● **What this task involves**
Only the lines from the one with "Firstly, popularity is" through the end of the material below belong in the reply; transcribe them exactly.

-------

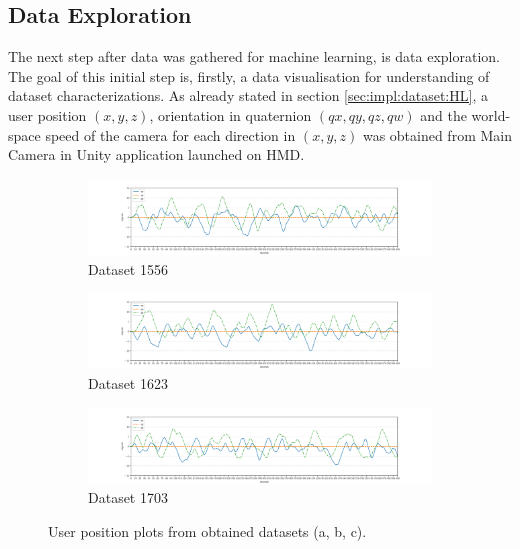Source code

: \subsection{Data Exploration}
\label{sec:impl:dataset:explor} 
The next step after data was gathered for machine learning, is data exploration. The goal of this initial step is, firstly, a data visualisation for understanding of dataset characterizations. As already stated in section \ref{sec:impl:dataset:HL}, a user position $(x, y, z)$, orientation in quaternion $(qx, qy, qz, qw)$ and the world-space speed of the camera for each direction in $(x, y, z)$ was obtained from Main Camera in Unity application launched on HMD.

\begin{figure}[H]
	\centering
	\begin{subfigure}[b]{1\textwidth}
		\centering
		\includegraphics[width=1\textwidth, keepaspectratio]{gfx/Fig-1556-position.pdf}
		\caption{Dataset 1556}
		\label{fig:pos1}
	\end{subfigure}
	\qquad
	\begin{subfigure}[b]{1\textwidth}
		\centering
		\includegraphics[width=\textwidth]{gfx/Fig-1613-position.pdf}
		\caption{Dataset 1623}
		\label{fig:pos2}
	\end{subfigure}
	\qquad
	\begin{subfigure}[b]{1\textwidth}
		\centering
		\includegraphics[width=1\textwidth, keepaspectratio]{gfx/Fig-1703-position.pdf}
		\caption{Dataset 1703}
		\label{fig:pos3}
	\end{subfigure}
	\caption{User position plots from obtained datasets (a, b, c).}
	\label{fig:datasets}
\end{figure}
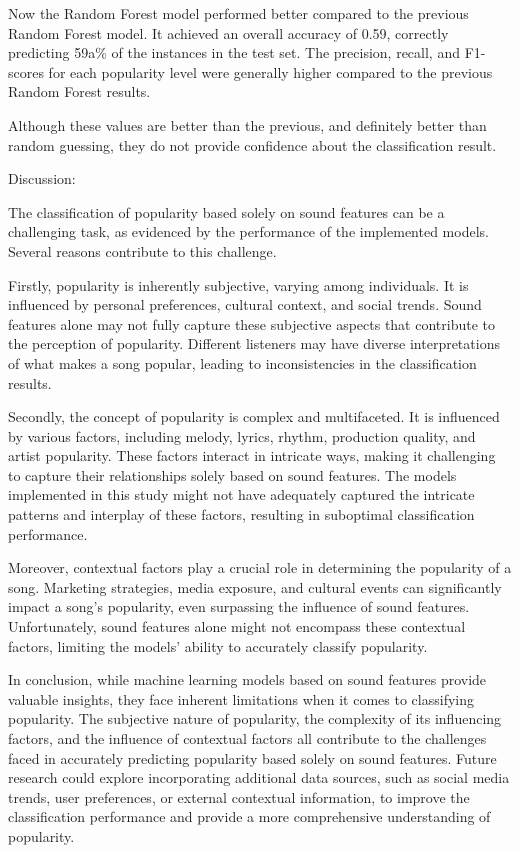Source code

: \documentclass[11pt]{article} %
\begin{document}
Now the Random Forest model performed better compared to the previous Random Forest model. It achieved an overall accuracy of 0.59, correctly predicting 59a\% of the instances in the test set. The precision, recall, and F1-scores for each popularity level were generally higher compared to the previous Random Forest results.

Although these values are better than the previous, and definitely better than random guessing, they do not provide confidence about the classification result. 

\newblock

Discussion:

The classification of popularity based solely on sound features can be a challenging task, as evidenced by the performance of the implemented models. Several reasons contribute to this challenge.

Firstly, popularity is inherently subjective, varying among individuals. It is influenced by personal preferences, cultural context, and social trends. Sound features alone may not fully capture these subjective aspects that contribute to the perception of popularity. Different listeners may have diverse interpretations of what makes a song popular, leading to inconsistencies in the classification results.

Secondly, the concept of popularity is complex and multifaceted. It is influenced by various factors, including melody, lyrics, rhythm, production quality, and artist popularity. These factors interact in intricate ways, making it challenging to capture their relationships solely based on sound features. The models implemented in this study might not have adequately captured the intricate patterns and interplay of these factors, resulting in suboptimal classification performance.

Moreover, contextual factors play a crucial role in determining the popularity of a song. Marketing strategies, media exposure, and cultural events can significantly impact a song's popularity, even surpassing the influence of sound features. Unfortunately, sound features alone might not encompass these contextual factors, limiting the models' ability to accurately classify popularity.

In conclusion, while machine learning models based on sound features provide valuable insights, they face inherent limitations when it comes to classifying popularity. The subjective nature of popularity, the complexity of its influencing factors, and the influence of contextual factors all contribute to the challenges faced in accurately predicting popularity based solely on sound features. Future research could explore incorporating additional data sources, such as social media trends, user preferences, or external contextual information, to improve the classification performance and provide a more comprehensive understanding of popularity.
\end{document}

-------

● **Expected answer**
Firstly, popularity is inherently subjective, varying among individuals. It is influenced by personal preferences, cultural context, and social trends. Sound features alone may not fully capture these subjective aspects that contribute to the perception of popularity. Different listeners may have diverse interpretations of what makes a song popular, leading to inconsistencies in the classification results.

Secondly, the concept of popularity is complex and multifaceted. It is influenced by various factors, including melody, lyrics, rhythm, production quality, and artist popularity. These factors interact in intricate ways, making it challenging to capture their relationships solely based on sound features. The models implemented in this study might not have adequately captured the intricate patterns and interplay of these factors, resulting in suboptimal classification performance.

Moreover, contextual factors play a crucial role in determining the popularity of a song. Marketing strategies, media exposure, and cultural events can significantly impact a song's popularity, even surpassing the influence of sound features. Unfortunately, sound features alone might not encompass these contextual factors, limiting the models' ability to accurately classify popularity.

In conclusion, while machine learning models based on sound features provide valuable insights, they face inherent limitations when it comes to classifying popularity. The subjective nature of popularity, the complexity of its influencing factors, and the influence of contextual factors all contribute to the challenges faced in accurately predicting popularity based solely on sound features. Future research could explore incorporating additional data sources, such as social media trends, user preferences, or external contextual information, to improve the classification performance and provide a more comprehensive understanding of popularity.
\end{document}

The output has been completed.